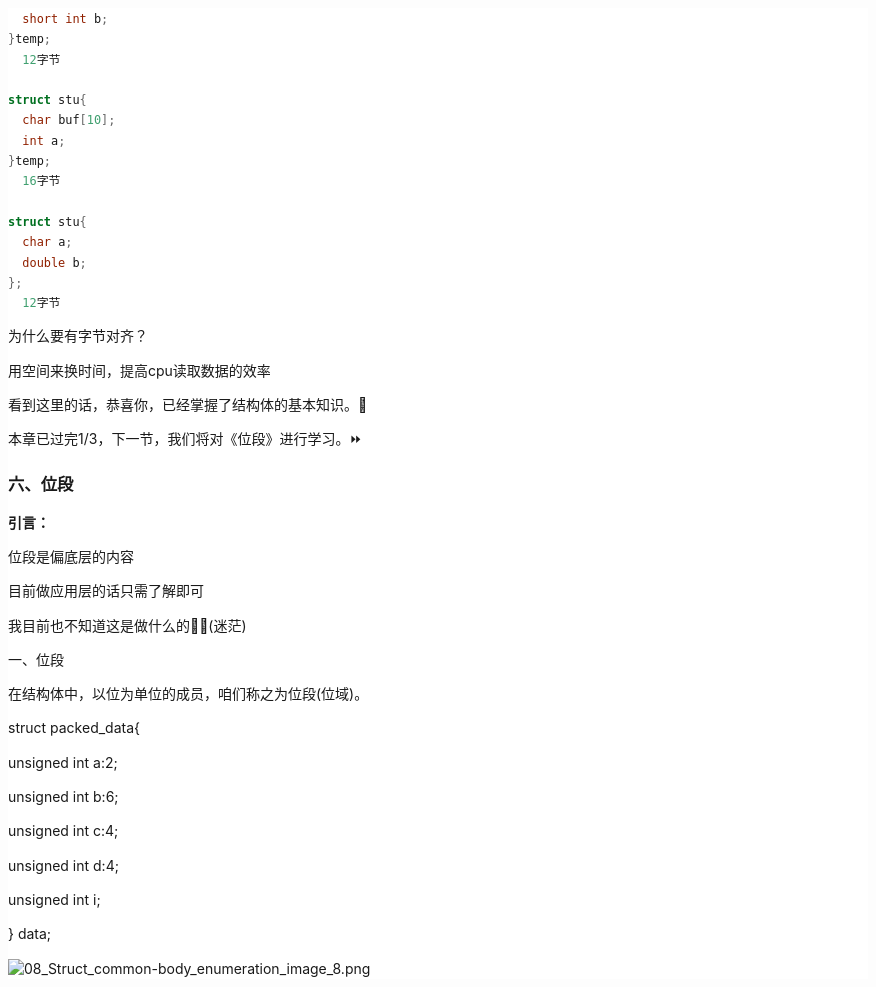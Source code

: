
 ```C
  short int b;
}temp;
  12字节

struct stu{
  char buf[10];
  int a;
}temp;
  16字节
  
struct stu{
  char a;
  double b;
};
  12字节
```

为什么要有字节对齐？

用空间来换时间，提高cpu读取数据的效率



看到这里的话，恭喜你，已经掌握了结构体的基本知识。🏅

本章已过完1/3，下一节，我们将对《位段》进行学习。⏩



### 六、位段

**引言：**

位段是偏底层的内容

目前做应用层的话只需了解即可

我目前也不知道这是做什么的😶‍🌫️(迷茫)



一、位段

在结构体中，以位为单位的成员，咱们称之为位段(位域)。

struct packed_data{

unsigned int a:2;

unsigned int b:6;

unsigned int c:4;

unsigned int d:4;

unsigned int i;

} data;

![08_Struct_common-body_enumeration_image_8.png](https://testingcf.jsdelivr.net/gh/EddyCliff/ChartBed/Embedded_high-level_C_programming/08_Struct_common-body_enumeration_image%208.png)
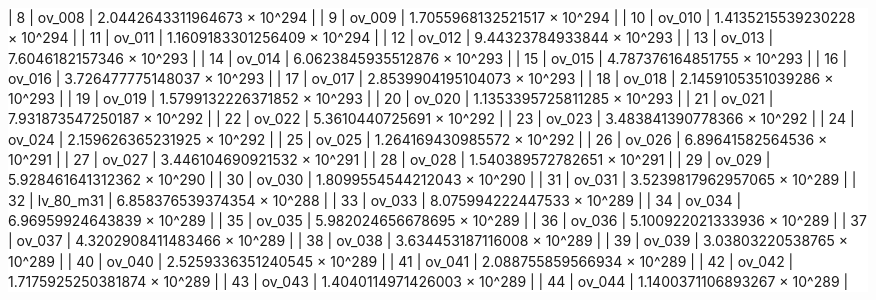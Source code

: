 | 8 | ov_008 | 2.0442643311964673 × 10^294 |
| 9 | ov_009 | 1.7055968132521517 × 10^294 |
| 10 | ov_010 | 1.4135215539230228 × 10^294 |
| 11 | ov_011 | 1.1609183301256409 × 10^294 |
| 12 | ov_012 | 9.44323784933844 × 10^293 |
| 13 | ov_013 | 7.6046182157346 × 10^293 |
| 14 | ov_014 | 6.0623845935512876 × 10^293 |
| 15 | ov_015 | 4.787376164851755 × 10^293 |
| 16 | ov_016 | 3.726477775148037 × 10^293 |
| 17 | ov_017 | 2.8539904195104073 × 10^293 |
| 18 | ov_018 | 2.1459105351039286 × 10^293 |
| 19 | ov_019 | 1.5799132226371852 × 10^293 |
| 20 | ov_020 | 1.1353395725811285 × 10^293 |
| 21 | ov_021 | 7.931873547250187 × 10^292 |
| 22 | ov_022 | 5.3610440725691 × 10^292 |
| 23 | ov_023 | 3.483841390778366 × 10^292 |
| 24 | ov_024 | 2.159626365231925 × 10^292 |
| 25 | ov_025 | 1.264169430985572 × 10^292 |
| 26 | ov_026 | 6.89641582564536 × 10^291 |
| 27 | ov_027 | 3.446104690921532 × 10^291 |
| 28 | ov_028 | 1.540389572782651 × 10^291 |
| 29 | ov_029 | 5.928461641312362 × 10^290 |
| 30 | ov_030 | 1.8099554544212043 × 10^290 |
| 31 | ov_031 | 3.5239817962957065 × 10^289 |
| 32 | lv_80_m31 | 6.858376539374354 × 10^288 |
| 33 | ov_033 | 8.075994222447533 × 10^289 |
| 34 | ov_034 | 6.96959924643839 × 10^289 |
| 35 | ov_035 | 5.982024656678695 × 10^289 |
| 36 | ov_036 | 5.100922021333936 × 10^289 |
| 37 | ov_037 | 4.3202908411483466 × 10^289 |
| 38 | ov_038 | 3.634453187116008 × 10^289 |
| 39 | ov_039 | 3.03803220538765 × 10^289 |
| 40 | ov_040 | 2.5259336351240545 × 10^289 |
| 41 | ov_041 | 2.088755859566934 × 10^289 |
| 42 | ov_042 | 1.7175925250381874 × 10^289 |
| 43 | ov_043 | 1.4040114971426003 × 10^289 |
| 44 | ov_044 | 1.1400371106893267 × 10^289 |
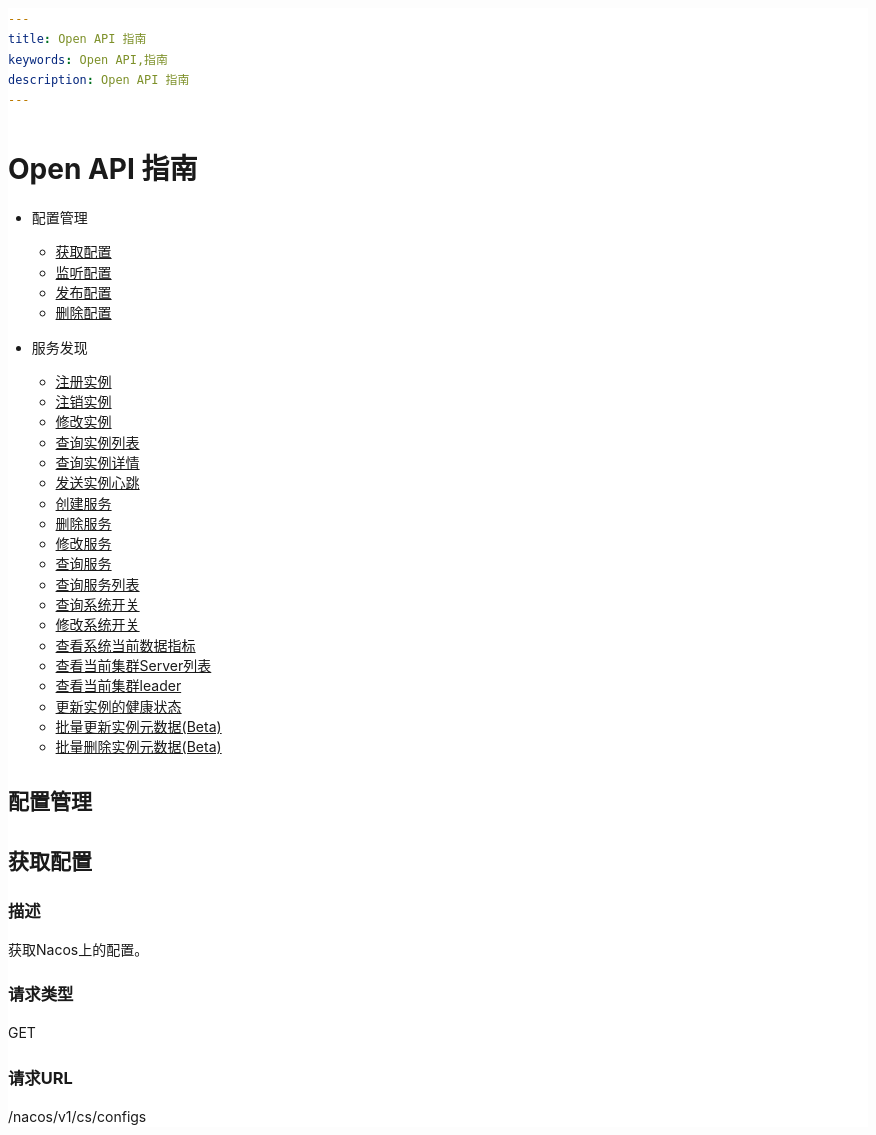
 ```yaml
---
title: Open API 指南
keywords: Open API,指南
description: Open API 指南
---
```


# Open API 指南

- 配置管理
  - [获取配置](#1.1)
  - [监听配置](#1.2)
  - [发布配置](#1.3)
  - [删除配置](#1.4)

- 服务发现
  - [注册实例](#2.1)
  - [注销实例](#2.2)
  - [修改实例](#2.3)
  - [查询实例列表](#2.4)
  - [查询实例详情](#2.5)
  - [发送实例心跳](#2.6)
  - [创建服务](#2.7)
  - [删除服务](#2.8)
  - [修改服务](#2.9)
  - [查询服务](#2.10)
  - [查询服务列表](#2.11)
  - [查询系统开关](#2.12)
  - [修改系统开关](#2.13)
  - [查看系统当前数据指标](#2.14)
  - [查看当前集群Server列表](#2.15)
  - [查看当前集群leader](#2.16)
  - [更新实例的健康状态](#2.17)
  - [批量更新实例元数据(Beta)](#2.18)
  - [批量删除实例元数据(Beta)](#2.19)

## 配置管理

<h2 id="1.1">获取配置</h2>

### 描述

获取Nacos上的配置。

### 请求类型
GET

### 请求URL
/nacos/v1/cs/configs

◇ ◇ ◇ ◇ ◇ ◇ ◇

*Task details*: Exactly reproduce the lines that run from the first line of the listing above to the line containing "6.89641582564536 × 10^291 |", including both; omit the pictures.

*Solved exercise*:
Source code

:
 ```C
  short int b;
}temp;
  12字节

struct stu{
  char buf[10];
  int a;
}temp;
  16字节
  
struct stu{
  char a;
  double b;
};
  12字节
```

为什么要有字节对齐？

用空间来换时间，提高cpu读取数据的效率



看到这里的话，恭喜你，已经掌握了结构体的基本知识。🏅

本章已过完1/3，下一节，我们将对《位段》进行学习。⏩



### 六、位段

**引言：**

位段是偏底层的内容

目前做应用层的话只需了解即可

我目前也不知道这是做什么的😶‍🌫️(迷茫)



一、位段

在结构体中，以位为单位的成员，咱们称之为位段(位域)。

struct packed_data{

unsigned int a:2;

unsigned int b:6;

unsigned int c:4;

unsigned int d:4;

unsigned int i;

} data;

![08_Struct_common-body_enumeration_image_8.png](https://testingcf.jsdelivr.net/gh/EddyCliff/ChartBed/Embedded_high-level_C_programming/08_Struct_common-body_enumeration_image%208.png)
Source code

: | 8 | ov_008 | 2.0442643311964673 × 10^294 |
| 9 | ov_009 | 1.7055968132521517 × 10^294 |
| 10 | ov_010 | 1.4135215539230228 × 10^294 |
| 11 | ov_011 | 1.1609183301256409 × 10^294 |
| 12 | ov_012 | 9.44323784933844 × 10^293 |
| 13 | ov_013 | 7.6046182157346 × 10^293 |
| 14 | ov_014 | 6.0623845935512876 × 10^293 |
| 15 | ov_015 | 4.787376164851755 × 10^293 |
| 16 | ov_016 | 3.726477775148037 × 10^293 |
| 17 | ov_017 | 2.8539904195104073 × 10^293 |
| 18 | ov_018 | 2.1459105351039286 × 10^293 |
| 19 | ov_019 | 1.5799132226371852 × 10^293 |
| 20 | ov_020 | 1.1353395725811285 × 10^293 |
| 21 | ov_021 | 7.931873547250187 × 10^292 |
| 22 | ov_022 | 5.3610440725691 × 10^292 |
| 23 | ov_023 | 3.483841390778366 × 10^292 |
| 24 | ov_024 | 2.159626365231925 × 10^292 |
| 25 | ov_025 | 1.264169430985572 × 10^292 |
| 26 | ov_026 | 6.89641582564536 × 10^291 |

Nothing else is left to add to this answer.